#1432 closed enhancement (fixed)
TableWriter should provide support for escaping data
Reported by: | Nicklas Nordborg | Owned by: | everyone |
---|---|---|---|
Priority: | critical | Milestone: | BASE 2.15 |
Component: | core | Version: | |
Keywords: | Cc: |
Description
The TableWriter
class is, for example, used by when creating BASEfile:s. As it turns the current implementation will break if data contains 'forbidden' characters since they are not escaped. For example, if the data contains a tab it will break the file format since tab is used as a column delimiter. Newlines are escaped in some places, but in other places they are not which also breaks the file.

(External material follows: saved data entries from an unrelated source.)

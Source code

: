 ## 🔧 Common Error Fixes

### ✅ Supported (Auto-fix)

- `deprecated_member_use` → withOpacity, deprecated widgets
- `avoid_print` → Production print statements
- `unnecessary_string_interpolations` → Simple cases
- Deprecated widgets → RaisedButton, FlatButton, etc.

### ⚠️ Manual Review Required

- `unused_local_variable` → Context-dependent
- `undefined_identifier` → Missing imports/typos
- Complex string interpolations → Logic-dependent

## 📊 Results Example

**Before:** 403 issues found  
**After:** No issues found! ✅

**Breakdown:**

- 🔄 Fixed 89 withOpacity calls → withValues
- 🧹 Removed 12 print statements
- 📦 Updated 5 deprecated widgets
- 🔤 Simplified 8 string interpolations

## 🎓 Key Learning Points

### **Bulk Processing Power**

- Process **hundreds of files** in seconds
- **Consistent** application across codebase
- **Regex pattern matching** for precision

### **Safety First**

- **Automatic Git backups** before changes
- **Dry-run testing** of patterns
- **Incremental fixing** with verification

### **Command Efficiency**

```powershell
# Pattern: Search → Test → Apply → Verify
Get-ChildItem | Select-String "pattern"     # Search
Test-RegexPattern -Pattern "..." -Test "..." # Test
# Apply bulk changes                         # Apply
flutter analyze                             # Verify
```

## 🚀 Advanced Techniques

Support for escaping data has to be added at various levels in the export code. We will also need a corresponding functionality for unescaping the data in the importer code. The question is how BASE 1 handled this. If BASE 1 used some kind of escaping we should at least be compatible with that since that is what BASE 1 plug-ins expect. If BASE 1 doesn't escape data either we have more freedom.
Change History (5)
comment:1 by , 15 years ago
comment:2 by , 15 years ago
(In [5188]) References #1432: TableWriter and related classes should provide support for escaping data
This should add support to the TableWriter. The default is to not encode anything to keep things backwards compatible. The actual encoding scheme can be plugged in by implementing the EncoderDecoder
interface.
Maybe the specific case of BASEfiles should have it's own ticket. It's a bit more complicated and includes both reading and writing and there is still some old code in Base1PluginExecuter that should be fixed.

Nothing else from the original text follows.